Half-Adder

A half-adder can do binary addition with 2 bits, and can output a carry bit if required. This is used if you’re not expecting a carry coming into your adder, such as when you adder the first two bits of a binary number.

My half-adder as seen above, is made from 7 transistor, which in the form of logic gates would be the equivalent of 1 XOR gate connected to the OUTPUT (other wise know as the SUM) and 1 AND gate connected to the CARRY.

Full-Adder

A full-adder is an extension of the half-adder. Full-adders can accept 3 inputs, such as A, B and a CARRY bit which may have been produced from half adder. The outputs are then the same – A sum and a carry (if required)

My full-adder above is made from 16 transistors which is over double the amount used in my half adder (which makes sense in a way). You can see an Arduino Nano in the background of the image, although this is only used for providing 5V to the circuit.

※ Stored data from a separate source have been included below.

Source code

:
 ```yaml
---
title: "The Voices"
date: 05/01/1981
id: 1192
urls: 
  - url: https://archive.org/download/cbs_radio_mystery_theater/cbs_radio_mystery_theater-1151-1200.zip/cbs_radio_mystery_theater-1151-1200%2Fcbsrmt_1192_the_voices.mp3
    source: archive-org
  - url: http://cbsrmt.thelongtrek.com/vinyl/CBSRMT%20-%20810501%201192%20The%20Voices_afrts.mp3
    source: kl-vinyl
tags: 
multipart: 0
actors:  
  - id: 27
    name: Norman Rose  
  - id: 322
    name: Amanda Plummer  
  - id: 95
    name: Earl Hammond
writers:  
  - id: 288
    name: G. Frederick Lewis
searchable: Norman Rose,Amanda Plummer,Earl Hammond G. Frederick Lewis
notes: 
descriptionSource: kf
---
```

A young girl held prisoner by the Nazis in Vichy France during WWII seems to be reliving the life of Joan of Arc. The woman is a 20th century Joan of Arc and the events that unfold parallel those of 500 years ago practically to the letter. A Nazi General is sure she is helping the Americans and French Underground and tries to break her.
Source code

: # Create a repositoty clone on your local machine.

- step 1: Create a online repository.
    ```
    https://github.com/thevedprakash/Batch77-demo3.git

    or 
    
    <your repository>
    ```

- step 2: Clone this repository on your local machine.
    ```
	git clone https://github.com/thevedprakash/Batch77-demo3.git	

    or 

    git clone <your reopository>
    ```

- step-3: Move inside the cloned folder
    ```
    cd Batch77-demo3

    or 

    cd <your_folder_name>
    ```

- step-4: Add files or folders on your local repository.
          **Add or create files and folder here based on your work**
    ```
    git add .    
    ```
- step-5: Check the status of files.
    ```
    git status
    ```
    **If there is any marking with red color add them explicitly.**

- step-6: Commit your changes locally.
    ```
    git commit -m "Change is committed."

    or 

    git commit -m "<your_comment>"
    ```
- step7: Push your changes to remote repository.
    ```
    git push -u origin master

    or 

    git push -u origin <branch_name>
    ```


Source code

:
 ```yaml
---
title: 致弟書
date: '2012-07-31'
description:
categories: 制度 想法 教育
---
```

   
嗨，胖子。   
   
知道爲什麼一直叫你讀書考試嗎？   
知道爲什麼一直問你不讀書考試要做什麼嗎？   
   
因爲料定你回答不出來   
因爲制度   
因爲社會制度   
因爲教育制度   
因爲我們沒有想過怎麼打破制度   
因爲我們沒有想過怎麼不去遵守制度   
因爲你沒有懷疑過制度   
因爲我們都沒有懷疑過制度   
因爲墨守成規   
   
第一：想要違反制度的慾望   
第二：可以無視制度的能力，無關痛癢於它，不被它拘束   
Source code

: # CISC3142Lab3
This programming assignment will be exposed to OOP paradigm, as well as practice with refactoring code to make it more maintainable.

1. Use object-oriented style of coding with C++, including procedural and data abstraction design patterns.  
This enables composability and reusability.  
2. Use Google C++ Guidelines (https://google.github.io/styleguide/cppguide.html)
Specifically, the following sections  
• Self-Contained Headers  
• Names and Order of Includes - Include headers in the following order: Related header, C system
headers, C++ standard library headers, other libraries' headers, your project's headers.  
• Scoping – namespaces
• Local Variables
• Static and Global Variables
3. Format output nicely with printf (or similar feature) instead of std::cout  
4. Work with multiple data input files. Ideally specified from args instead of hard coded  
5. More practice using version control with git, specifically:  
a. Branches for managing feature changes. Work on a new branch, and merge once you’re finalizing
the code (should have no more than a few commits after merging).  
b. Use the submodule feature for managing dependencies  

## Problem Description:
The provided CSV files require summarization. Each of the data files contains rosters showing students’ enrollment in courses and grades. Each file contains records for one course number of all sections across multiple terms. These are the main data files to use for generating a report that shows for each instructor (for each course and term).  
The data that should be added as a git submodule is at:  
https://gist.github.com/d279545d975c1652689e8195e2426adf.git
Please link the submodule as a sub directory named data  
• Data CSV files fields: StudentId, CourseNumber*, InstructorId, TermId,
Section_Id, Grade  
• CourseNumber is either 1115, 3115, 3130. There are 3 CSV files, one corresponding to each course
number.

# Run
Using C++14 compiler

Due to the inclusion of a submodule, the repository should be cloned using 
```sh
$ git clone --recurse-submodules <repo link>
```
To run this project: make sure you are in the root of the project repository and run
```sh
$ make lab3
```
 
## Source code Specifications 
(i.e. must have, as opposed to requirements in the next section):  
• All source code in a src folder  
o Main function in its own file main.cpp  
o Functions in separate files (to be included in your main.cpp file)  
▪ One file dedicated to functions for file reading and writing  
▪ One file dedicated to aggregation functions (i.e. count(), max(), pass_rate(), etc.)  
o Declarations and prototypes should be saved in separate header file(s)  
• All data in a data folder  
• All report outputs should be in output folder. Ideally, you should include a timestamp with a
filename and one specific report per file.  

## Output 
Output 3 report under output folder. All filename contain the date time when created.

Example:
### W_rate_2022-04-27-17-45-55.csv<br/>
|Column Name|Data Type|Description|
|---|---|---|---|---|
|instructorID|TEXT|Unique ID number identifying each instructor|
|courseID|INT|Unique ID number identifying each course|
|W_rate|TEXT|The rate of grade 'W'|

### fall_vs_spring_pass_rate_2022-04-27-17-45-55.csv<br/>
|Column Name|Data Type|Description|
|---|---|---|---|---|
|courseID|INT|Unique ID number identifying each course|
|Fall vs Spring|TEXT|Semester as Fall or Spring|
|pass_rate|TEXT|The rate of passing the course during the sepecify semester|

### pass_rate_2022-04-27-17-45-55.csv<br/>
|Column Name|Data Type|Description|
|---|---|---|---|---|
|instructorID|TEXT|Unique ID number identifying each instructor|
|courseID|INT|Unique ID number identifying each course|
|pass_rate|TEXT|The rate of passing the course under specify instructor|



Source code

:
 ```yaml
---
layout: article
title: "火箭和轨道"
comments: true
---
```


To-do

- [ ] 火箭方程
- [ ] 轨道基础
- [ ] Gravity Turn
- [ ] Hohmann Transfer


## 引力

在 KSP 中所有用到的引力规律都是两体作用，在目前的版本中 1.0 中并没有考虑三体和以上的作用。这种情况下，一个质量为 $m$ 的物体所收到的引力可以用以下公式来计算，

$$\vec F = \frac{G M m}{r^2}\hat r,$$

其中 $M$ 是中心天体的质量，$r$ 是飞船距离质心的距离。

In the GIF above demonstrating my circuit, you can see 3 green wires -which when plugged in – represent 3 inputs; A, B and a CARRY.

Final Project

Although I’m yet to finish this project, I felt I should document it in case I never get round to finishing it. My final project would be made from 1 half adder and 3 full adders, accepting 8 inputs and outputting a maximum of 5 bits.

2 Universal PCBs would have been inserted into the available spaces, although I struggled to solder a working circuit even when following a schematic (apparently not well enough) and that’s why I haven’t finished this project.

The wires headed out to the right of the board would have connected to the switches at the bottom, 1 of the pervious adders (accepting the CARRY bit) and 2 of the LEDs at the top. You would expect the board to only connect to 1 LED, although as this is the last adder of the 4, we connect to 2 LEDs, one being the SUM, the other being the possible CARRY bit.